===== RECORDED INFORMATION

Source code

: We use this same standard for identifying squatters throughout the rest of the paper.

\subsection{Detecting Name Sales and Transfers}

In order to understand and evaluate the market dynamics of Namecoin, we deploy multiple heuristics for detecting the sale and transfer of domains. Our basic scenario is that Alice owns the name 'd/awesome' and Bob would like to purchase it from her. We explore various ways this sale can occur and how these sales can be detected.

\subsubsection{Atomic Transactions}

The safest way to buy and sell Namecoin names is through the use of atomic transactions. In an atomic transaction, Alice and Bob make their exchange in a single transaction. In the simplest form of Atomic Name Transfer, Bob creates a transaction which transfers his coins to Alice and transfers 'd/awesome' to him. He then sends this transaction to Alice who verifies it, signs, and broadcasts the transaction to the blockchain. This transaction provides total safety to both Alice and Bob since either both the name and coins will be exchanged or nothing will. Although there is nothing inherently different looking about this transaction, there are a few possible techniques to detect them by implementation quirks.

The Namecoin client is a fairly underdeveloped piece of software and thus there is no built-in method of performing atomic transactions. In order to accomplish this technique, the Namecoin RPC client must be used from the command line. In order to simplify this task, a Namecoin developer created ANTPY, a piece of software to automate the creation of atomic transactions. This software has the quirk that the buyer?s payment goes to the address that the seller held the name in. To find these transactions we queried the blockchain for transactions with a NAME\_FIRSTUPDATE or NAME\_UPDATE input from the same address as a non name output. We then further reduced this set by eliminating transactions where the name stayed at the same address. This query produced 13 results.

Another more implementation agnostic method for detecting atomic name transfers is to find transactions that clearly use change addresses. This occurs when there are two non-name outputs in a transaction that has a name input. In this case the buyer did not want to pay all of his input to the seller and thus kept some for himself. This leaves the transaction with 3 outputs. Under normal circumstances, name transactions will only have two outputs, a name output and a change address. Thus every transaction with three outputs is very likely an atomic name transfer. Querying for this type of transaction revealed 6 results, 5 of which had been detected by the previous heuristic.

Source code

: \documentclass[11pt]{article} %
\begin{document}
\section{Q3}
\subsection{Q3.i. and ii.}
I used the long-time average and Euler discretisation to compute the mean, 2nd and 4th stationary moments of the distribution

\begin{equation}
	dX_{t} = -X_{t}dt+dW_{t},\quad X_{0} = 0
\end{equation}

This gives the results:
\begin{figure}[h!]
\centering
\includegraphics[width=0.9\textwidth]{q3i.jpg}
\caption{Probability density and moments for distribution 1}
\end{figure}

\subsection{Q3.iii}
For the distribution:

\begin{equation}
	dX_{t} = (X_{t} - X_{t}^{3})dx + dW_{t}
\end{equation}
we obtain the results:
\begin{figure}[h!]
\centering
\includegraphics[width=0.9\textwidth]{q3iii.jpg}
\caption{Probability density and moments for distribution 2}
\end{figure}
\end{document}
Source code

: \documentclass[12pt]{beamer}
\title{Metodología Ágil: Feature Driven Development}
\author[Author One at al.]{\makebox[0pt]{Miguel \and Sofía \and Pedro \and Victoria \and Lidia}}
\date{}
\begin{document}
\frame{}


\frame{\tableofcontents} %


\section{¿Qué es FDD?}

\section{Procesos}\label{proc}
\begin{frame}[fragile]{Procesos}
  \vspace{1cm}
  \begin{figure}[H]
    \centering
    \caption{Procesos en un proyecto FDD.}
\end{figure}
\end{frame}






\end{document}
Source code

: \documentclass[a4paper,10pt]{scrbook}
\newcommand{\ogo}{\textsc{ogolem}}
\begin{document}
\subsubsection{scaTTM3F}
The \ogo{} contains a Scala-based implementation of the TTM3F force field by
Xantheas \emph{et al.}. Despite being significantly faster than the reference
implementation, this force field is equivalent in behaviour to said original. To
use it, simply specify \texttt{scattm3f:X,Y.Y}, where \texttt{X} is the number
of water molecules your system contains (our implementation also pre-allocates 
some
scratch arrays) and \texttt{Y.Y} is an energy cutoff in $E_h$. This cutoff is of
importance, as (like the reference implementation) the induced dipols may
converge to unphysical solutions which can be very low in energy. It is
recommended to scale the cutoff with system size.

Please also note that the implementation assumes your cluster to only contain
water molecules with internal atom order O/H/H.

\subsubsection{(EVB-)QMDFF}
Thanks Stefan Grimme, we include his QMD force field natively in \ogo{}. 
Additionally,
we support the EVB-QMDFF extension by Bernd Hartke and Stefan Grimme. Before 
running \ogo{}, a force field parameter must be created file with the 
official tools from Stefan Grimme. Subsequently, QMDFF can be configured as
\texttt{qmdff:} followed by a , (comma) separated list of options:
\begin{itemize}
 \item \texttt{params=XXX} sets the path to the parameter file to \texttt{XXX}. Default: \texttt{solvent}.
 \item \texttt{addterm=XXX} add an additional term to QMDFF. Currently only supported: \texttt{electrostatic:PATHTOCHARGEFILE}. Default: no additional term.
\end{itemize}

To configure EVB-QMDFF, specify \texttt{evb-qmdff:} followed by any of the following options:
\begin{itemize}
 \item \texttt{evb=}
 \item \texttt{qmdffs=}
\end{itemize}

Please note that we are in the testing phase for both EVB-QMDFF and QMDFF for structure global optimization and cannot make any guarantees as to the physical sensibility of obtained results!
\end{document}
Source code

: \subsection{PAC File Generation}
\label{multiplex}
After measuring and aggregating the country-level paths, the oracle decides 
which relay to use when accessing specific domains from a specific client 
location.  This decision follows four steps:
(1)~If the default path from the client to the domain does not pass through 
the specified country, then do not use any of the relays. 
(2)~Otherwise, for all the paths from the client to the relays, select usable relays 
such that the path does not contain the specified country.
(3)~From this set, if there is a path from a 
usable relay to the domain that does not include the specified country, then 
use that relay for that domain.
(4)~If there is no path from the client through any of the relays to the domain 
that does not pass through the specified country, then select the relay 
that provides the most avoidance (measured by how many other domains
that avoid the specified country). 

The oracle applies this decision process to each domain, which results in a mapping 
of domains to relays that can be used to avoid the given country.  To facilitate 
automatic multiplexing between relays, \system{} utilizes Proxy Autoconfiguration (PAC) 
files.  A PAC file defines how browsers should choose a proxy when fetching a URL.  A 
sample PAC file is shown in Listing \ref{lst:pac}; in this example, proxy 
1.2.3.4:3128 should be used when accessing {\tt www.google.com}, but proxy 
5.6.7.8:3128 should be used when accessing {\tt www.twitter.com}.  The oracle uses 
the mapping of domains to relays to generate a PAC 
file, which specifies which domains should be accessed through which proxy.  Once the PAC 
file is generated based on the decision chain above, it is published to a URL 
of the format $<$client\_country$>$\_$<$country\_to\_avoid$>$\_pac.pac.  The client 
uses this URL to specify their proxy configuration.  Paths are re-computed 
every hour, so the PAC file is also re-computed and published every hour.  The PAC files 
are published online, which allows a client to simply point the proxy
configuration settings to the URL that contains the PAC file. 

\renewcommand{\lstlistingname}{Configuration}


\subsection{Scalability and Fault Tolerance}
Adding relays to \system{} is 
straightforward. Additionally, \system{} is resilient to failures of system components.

==========

Your answer must be every line from the entries that contains the string "molecules", copied as it stands.

--- WRITTEN SOLUTION ---
of water molecules your system contains (our implementation also pre-allocates 
water molecules with internal atom order O/H/H.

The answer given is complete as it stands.